Work done by the working group in this area

As dissatisfied commentators go, one complaint I definitely cannot make is that the working group has not taken my issue sufficiently seriously. They have tried hard to address this issue over the lifetime of the group, for instance, datasets (and to some extent their semantics) have been considered at:

F2F1, particularly: this report, and Issue-15
F2F2
F2F3

Proposed Technical Changes

I have indicated various proposed solutions. My preferred solution was one I developed with other members of the Semantic Web Interest Group in 2004, and was submitted by reference to the workshop that initiated this working group, and is summarized in this editor's draft as: The notion of RDF interpretation is extended to named graphs by saying that the graph IRI in the pair must denote the pair itself.

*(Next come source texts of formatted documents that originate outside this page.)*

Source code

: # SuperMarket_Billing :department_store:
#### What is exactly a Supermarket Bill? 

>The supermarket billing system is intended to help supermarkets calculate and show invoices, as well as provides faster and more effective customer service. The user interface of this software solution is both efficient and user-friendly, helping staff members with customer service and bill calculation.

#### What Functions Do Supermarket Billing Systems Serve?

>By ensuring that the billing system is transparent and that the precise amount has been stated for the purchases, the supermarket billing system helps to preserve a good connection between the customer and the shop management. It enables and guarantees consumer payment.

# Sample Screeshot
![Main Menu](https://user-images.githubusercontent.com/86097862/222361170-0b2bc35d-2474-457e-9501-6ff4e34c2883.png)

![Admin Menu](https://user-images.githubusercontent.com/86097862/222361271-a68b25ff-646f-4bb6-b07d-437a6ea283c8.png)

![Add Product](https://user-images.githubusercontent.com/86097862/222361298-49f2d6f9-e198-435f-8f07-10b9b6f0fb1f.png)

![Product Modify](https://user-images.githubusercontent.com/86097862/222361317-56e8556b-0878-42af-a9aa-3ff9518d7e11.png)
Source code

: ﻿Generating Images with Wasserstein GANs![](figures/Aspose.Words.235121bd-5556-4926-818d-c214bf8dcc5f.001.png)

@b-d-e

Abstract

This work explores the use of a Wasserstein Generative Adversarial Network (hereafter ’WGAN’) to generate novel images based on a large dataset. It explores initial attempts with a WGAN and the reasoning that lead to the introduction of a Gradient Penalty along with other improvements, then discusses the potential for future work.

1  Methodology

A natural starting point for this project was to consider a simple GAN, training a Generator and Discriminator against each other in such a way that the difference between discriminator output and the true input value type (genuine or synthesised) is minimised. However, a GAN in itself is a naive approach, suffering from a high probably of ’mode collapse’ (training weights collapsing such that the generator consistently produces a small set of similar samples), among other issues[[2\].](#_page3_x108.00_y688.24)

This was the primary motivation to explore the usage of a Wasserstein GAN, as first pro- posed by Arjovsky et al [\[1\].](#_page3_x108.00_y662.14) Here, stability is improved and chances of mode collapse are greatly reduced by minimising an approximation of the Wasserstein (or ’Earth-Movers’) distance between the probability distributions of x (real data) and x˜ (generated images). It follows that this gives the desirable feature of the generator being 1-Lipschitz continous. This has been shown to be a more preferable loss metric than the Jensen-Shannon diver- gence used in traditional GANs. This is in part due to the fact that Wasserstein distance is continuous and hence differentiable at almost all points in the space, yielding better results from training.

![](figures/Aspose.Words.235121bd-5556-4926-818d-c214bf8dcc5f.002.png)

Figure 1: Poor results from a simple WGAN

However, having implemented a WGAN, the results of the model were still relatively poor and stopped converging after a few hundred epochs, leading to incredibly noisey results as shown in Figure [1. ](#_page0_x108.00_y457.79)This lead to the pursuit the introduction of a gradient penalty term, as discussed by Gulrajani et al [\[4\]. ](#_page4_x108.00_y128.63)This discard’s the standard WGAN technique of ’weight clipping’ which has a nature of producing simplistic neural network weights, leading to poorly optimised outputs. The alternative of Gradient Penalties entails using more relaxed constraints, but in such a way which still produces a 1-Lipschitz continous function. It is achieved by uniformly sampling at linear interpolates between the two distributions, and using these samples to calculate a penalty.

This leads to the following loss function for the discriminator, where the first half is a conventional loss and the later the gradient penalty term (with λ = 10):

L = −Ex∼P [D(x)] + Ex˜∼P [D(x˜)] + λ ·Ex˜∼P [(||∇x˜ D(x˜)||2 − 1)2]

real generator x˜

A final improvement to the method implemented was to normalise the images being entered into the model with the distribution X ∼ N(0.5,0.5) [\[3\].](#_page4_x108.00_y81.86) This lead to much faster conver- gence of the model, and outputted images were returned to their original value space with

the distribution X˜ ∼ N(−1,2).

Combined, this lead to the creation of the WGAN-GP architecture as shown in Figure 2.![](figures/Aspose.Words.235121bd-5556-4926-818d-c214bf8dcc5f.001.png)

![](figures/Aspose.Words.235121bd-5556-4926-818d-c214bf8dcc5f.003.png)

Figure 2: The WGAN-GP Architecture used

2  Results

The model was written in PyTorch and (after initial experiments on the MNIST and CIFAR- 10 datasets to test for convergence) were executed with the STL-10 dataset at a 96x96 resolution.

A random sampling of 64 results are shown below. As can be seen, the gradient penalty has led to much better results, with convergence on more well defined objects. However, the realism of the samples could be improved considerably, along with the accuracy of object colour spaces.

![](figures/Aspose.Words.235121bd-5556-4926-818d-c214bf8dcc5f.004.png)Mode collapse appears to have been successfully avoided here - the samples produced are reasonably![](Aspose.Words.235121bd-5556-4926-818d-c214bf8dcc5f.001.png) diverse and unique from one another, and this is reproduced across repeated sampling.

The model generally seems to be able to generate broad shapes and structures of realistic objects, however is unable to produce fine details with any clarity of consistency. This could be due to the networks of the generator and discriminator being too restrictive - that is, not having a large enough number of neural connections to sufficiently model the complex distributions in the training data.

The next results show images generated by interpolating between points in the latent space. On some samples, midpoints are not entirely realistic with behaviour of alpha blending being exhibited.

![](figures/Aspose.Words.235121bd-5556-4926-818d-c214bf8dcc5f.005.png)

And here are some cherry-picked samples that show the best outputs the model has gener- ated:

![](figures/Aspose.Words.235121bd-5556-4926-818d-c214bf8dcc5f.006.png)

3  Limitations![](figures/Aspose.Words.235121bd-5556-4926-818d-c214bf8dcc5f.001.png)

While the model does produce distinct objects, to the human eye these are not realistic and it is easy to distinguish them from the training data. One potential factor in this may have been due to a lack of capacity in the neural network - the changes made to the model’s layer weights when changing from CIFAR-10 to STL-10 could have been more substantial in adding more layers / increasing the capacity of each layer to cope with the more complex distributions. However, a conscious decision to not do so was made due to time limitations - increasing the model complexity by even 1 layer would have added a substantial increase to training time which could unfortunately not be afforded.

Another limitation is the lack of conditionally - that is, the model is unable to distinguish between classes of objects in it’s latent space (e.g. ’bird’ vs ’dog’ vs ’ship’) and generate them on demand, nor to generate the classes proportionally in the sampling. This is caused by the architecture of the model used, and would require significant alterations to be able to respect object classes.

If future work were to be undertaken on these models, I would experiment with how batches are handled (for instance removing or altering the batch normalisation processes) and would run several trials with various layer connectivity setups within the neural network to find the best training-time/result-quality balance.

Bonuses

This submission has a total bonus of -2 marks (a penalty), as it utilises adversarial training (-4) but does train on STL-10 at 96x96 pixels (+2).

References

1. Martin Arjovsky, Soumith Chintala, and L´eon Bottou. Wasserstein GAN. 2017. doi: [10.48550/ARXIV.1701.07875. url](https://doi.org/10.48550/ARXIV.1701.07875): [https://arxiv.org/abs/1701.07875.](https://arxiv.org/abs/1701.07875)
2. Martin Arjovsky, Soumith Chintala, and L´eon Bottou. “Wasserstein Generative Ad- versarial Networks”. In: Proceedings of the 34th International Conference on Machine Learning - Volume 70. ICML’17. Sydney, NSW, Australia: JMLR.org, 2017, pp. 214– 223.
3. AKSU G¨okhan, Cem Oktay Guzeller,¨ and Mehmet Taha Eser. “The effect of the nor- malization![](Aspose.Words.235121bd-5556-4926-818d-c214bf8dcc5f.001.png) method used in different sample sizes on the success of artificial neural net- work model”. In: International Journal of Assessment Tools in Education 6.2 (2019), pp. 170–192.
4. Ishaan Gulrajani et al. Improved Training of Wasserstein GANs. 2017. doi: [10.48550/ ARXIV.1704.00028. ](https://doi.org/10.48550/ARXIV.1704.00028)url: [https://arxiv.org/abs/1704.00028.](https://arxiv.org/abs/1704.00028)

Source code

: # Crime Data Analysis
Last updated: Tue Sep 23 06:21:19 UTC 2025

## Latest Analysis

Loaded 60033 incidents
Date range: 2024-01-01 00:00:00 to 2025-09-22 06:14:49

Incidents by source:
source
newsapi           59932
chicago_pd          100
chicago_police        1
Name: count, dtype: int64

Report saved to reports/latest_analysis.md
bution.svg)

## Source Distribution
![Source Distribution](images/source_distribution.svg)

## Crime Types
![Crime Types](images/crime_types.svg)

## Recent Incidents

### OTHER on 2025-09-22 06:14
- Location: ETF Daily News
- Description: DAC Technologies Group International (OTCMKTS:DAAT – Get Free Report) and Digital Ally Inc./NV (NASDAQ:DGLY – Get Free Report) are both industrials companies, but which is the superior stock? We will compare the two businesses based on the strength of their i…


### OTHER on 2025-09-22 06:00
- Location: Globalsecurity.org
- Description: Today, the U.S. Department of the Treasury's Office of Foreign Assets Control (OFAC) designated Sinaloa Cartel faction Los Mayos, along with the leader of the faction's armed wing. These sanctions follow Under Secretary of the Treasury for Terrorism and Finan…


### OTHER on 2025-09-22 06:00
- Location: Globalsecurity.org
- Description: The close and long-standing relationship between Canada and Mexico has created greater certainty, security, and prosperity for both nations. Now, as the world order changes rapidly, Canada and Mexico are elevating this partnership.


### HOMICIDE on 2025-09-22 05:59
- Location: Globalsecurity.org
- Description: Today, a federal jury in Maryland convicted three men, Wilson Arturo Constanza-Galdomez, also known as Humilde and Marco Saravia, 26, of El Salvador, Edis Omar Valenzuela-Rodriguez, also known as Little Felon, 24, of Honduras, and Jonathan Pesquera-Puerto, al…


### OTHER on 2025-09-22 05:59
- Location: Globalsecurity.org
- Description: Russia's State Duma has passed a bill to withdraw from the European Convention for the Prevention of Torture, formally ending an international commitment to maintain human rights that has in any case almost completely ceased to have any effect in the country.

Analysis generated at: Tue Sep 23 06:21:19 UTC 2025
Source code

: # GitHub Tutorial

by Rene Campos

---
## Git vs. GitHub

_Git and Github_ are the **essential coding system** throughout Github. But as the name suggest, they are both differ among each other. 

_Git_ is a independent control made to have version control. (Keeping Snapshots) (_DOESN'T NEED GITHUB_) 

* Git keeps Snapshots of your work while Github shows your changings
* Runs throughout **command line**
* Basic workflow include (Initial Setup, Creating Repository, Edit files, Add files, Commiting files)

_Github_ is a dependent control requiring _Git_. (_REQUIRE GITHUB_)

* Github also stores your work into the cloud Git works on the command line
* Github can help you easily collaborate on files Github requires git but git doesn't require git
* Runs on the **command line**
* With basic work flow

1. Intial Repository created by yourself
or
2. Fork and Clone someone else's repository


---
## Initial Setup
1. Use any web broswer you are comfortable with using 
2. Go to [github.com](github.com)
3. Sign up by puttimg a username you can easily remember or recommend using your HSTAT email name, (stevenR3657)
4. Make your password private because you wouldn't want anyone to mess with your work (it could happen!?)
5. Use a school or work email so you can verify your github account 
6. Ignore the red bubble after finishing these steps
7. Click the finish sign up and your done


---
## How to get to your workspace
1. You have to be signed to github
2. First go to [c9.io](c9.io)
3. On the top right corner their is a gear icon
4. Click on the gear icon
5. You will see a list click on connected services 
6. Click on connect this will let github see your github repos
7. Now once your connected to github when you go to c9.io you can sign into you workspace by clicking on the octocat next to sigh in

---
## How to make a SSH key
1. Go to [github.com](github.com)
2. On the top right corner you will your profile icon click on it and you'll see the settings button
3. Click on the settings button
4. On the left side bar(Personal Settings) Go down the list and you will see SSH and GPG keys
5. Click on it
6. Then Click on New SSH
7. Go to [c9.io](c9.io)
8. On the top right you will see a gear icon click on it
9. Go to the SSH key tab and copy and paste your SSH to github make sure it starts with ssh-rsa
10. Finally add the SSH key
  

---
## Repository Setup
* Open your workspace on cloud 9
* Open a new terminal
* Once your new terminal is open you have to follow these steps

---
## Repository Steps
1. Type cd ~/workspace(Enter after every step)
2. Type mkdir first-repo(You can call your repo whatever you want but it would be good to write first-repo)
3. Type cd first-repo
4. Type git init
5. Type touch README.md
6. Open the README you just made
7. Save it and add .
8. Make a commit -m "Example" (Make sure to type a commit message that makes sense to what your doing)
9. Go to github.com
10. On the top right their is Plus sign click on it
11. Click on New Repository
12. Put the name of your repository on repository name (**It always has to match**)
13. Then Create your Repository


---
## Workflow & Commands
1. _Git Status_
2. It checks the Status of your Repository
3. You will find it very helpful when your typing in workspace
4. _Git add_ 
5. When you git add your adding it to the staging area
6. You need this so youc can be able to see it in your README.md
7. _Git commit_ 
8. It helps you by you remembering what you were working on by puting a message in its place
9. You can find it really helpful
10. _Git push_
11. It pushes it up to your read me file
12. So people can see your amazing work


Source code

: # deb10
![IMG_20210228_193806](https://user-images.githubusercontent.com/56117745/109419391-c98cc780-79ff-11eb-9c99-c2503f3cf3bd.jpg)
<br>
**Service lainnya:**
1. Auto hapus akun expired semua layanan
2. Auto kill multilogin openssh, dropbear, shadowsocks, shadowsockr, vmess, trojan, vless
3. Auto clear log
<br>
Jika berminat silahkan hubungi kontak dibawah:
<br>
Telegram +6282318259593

I have reiterated this proposal recently on the comments list.

I have also expressed myself as open to informal text in RDF Concepts that, in practice, would amount to the same thing.

I have also proposed adding at least one new term to the RDF Vocabilary (rdfs:Graph or rdf:Graph) as an alternative approach to normatively defining such a semantics in a way that does not impose it on everyone (although personally I think it is a better design to make such an imposition)

Possible perceived tension between SPARQL datasets and this proposal

An aspect of my own failure is that I have never fully understood why there is any opposition what-so-ever to what I, in my blinkered way, see as the obviously correct semantics! (As suggested above, and repeatedly in the past: starting in 2004)

One possible explanation is as follows:

RDF 1.0 and 1.1 Semantics takes a model theoretic view of semantics
SPARQL (1.0 and 1.1) did not take a model theoretic view but provides an operational semantics for query over datasets including named graphs.
SPARQL implementors may have had concern that a new model theoretic semantics for datasets and named graphs may invalidate implementations based on the operational semantics already recommended.

Therefore SPARQL implementors may have seen it as both in their business interest to oppose any model theoretic semantics which addresses my simple use cases, and as a reasonable expectation that a new W3C recommendation should not invalidate an older one.

If this is one of the causes, it never became explicit, which prevented the concern being addressed.

Relatively briefly: operational semantics and model theoretic semantics are different beasts. One may critique the other, but an out-an-out conflict is generally avoidable. More pertinently the semantic web succeeds in as much as we manage to have semantic interoperability, not simply a shared operational understanding (which many alternative and better established technologies also have). An appropriate level of shared model theoretic semantics across the web is hence crucial to our shared success. At this level everyone's interests align.

Why is this important?

That the actual business impact, in a specific use case, is not high, raises the question as to why is this an important issue.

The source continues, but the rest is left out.